Chi gestisce un parco veicoli aziendale lo sa bene: tra manutenzioni, assicurazioni, pedaggi e rifornimenti, i costi si accumulano silenziosamente mese dopo mese.
E non è raro che un imprenditore scopra solo a fine anno quanto la mobilità pesi davvero sul bilancio complessivo dell’attività. Eppure, con qualche accorgimento organizzativo e un po’ di disciplina nella raccolta dei dati, è possibile intervenire su ciascuna voce di spesa senza rinunciare all’efficienza operativa dei mezzi e alla qualità del servizio offerto ai clienti. Vediamo come.
L’importanza della tracciabilità
Il primo passo per ottimizzare i costi è la tracciabilità. Sapere esattamente dove, quando e quanto viene speso per ogni veicolo permette di individuare sprechi e comportamenti da correggere prima che diventino abitudini costose e difficili da modificare.
Molte aziende hanno già digitalizzato la gestione del rifornimento adottando strumenti evoluti come le carte carburante con fattura elettronica: queste uniscono il pagamento al distributore alla generazione automatica del documento fiscale, riducendo gli errori di rendicontazione e velocizzando il lavoro dell’amministrazione a fine mese. Il risultato?Un risparmio di tempo, che si traduce in maggior produttività.
La manutenzione programmata: meno fermi macchina e costi più prevedibili
Un secondo ambito da presidiare è la manutenzione programmata. I mezzi controllati con regolarità non solo durano più a lungo, ma riducono in modo sensibile il rischio di fermi imprevisti, che si traducono in mancati servizi, ritardi nelle consegne e clienti insoddisfatti.
Consultare le indicazioni ufficiali su tagliandi, revisioni e scadenze, disponibili sul sito dell’Automobile Club d’Italia (ACI), aiuta a pianificare gli interventi senza sorprese e a preventivare correttamente i costi annuali di gestione della flotta, evitando spese impreviste concentrate in pochi mesi.
Stop alle polizze sovradimensionate
Accanto alla manutenzione, anche la gestione dei sinistri e delle coperture assicurative merita attenzione: una polizza tarata sull’effettivo utilizzo dei veicoli, magari rivista ogni anno insieme al broker, evita di pagare premi sovradimensionati rispetto ai chilometri realmente percorsi dalla flotta.
Carburante, la voce più difficile da prevedere
Il carburante resta la voce più variabile e difficile da prevedere, perché legata all’andamento dei prezzi internazionali del greggio e delle materie prime energetiche.
Un consiglio è quello di monitorare l’evoluzione dei listini attraverso il portale ufficiale del Ministero delle Imprese e del Made in Italy, che pubblica ogni giorno i prezzi medi regionali di benzina e gasolio. In questo modo è possibile programmare i rifornimenti nei momenti più convenienti e valutare con maggiore consapevolezza eventuali accordi con i fornitori di carburante – magari concentrando gli acquisti su reti convenzionate.

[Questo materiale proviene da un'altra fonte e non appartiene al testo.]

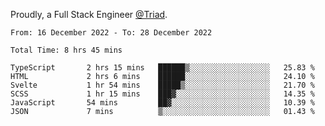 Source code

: Proudly, a Full Stack Engineer [@Triad](https://github.com/Triad-Behavioral-Health).
<!--START_SECTION:waka-->

```text
From: 16 December 2022 - To: 28 December 2022

Total Time: 8 hrs 45 mins

TypeScript       2 hrs 15 mins   ██████▒░░░░░░░░░░░░░░░░░░   25.83 %
HTML             2 hrs 6 mins    ██████░░░░░░░░░░░░░░░░░░░   24.10 %
Svelte           1 hr 54 mins    █████▒░░░░░░░░░░░░░░░░░░░   21.70 %
SCSS             1 hr 15 mins    ███▓░░░░░░░░░░░░░░░░░░░░░   14.35 %
JavaScript       54 mins         ██▓░░░░░░░░░░░░░░░░░░░░░░   10.39 %
JSON             7 mins          ▒░░░░░░░░░░░░░░░░░░░░░░░░   01.43 %
```

<!--END_SECTION:waka-->
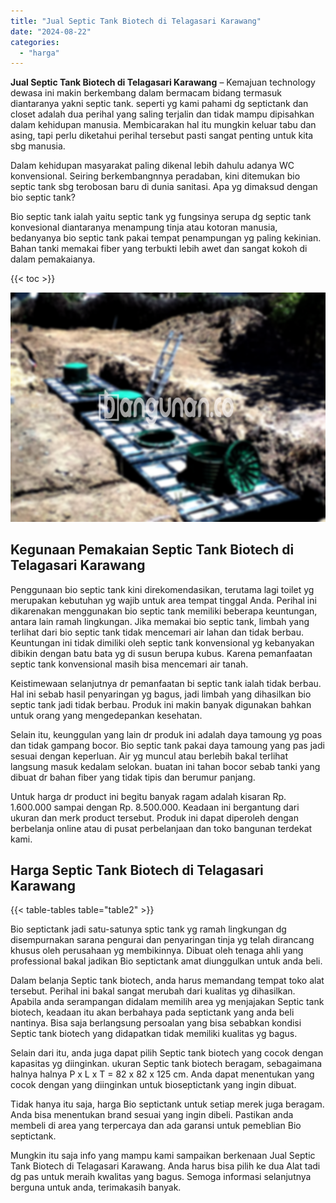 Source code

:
 ```yaml
---
title: "Jual Septic Tank Biotech di Telagasari Karawang"
date: "2024-08-22"
categories: 
  - "harga"
---
```


**Jual Septic Tank Biotech di Telagasari Karawang** – Kemajuan technology dewasa ini makin berkembang dalam bermacam bidang termasuk diantaranya yakni septic tank. seperti yg kami pahami dg septictank dan closet adalah dua perihal yang saling terjalin dan tidak mampu dipisahkan dalam kehidupan manusia. Membicarakan hal itu mungkin keluar tabu dan asing, tapi perlu diketahui perihal tersebut pasti sangat penting untuk kita sbg manusia.

Dalam kehidupan masyarakat paling dikenal lebih dahulu adanya WC konvensional. Seiring berkembangnnya peradaban, kini ditemukan bio septic tank sbg terobosan baru di dunia sanitasi. Apa yg dimaksud dengan bio septic tank?

Bio septic tank ialah yaitu septic tank yg fungsinya serupa dg septic tank konvesional diantaranya menampung tinja atau kotoran manusia, bedanyanya bio septic tank pakai tempat penampungan yg paling kekinian. Bahan tanki memakai fiber yang terbukti lebih awet dan sangat kokoh di dalam pemakaianya.

{{< toc >}}

![Jual Septic Tank Biotech di Telagasari Karawang](/images/jual-bio-septictank-42.png)

## Kegunaan Pemakaian Septic Tank Biotech di Telagasari Karawang

Penggunaan bio septic tank kini direkomendasikan, terutama lagi toilet yg merupakan kebutuhan yg wajib untuk area tempat tinggal Anda. Perihal ini dikarenakan menggunakan bio septic tank memiliki beberapa keuntungan, antara lain ramah lingkungan. Jika memakai bio septic tank, limbah yang terlihat dari bio septic tank tidak mencemari air lahan dan tidak berbau. Keuntungan ini tidak dimiliki oleh septic tank konvensional yg kebanyakan dibikin dengan batu bata yg di susun berupa kubus. Karena pemanfaatan septic tank konvensional masih bisa mencemari air tanah.

Keistimewaan selanjutnya dr pemanfaatan bi septic tank ialah tidak berbau. Hal ini sebab hasil penyaringan yg bagus, jadi limbah yang dihasilkan bio septic tank jadi tidak berbau. Produk ini makin banyak digunakan bahkan untuk orang yang mengedepankan kesehatan.

Selain itu, keunggulan yang lain dr produk ini adalah daya tamoung yg poas dan tidak gampang bocor. Bio septic tank pakai daya tamoung yang pas jadi sesuai dengan keperluan. Air yg muncul atau berlebih bakal terlihat langsung masuk kedalam selokan. buatan ini tahan bocor sebab tanki yang dibuat dr bahan fiber yang tidak tipis dan berumur panjang.

Untuk harga dr product ini begitu banyak ragam adalah kisaran Rp. 1.600.000 sampai dengan Rp. 8.500.000. Keadaan ini bergantung dari ukuran dan merk product tersebut. Produk ini dapat diperoleh dengan berbelanja online atau di pusat perbelanjaan dan toko bangunan terdekat kami.

## Harga Septic Tank Biotech di Telagasari Karawang

{{< table-tables table="table2" >}}

Bio septictank jadi satu-satunya sptic tank yg ramah lingkungan dg disempurnakan sarana pengurai dan penyaringan tinja yg telah dirancang khusus oleh perusahaan yg membikinnya. Dibuat oleh tenaga ahli yang professional bakal jadikan Bio septictank amat diunggulkan untuk anda beli.

Dalam belanja Septic tank biotech, anda harus memandang tempat toko alat tersebut. Perihal ini bakal sangat merubah dari kualitas yg dihasilkan. Apabila anda serampangan didalam memilih area yg menjajakan Septic tank biotech, keadaan itu akan berbahaya pada septictank yang anda beli nantinya. Bisa saja berlangsung persoalan yang bisa sebabkan kondisi Septic tank biotech yang didapatkan tidak memiliki kualitas yg bagus.

Selain dari itu, anda juga dapat pilih Septic tank biotech yang cocok dengan kapasitas yg diinginkan. ukuran Septic tank biotech beragam, sebagaimana halnya halnya P x L x T = 82 x 82 x 125 cm. Anda dapat menentukan yang cocok dengan yang diinginkan untuk bioseptictank yang ingin dibuat.

Tidak hanya itu saja, harga Bio septictank untuk setiap merek juga beragam. Anda bisa menentukan brand sesuai yang ingin dibeli. Pastikan anda membeli di area yang terpercaya dan ada garansi untuk pemeblian Bio septictank.

Mungkin itu saja info yang mampu kami sampaikan berkenaan Jual Septic Tank Biotech di Telagasari Karawang. Anda harus bisa pilih ke dua Alat tadi dg pas untuk meraih kwalitas yang bagus. Semoga informasi selanjutnya berguna untuk anda, terimakasih banyak.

Dalla gestione reattiva a quella predittiva
La tecnologia, infine, gioca un ruolo sempre più centrale: i sistemi di telematica applicata ai veicoli permettono di incrociare dati su consumi, percorsi e comportamento di guida, offrendo una fotografia complessiva difficile da ottenere con i soli documenti contabili.
Integrare questi strumenti nella routine aziendale non richiede necessariamente investimenti ingenti, ma più che altro un cambio di approccio: dalla gestione reattiva a quella predittiva. In questo modo sarà possibile anticipare i problemi prima che si trasformino in costi veri e propri, mettendo la mobilità al servizio della crescita del business (anziché farla restare un capitolo di spesa fuori controllo).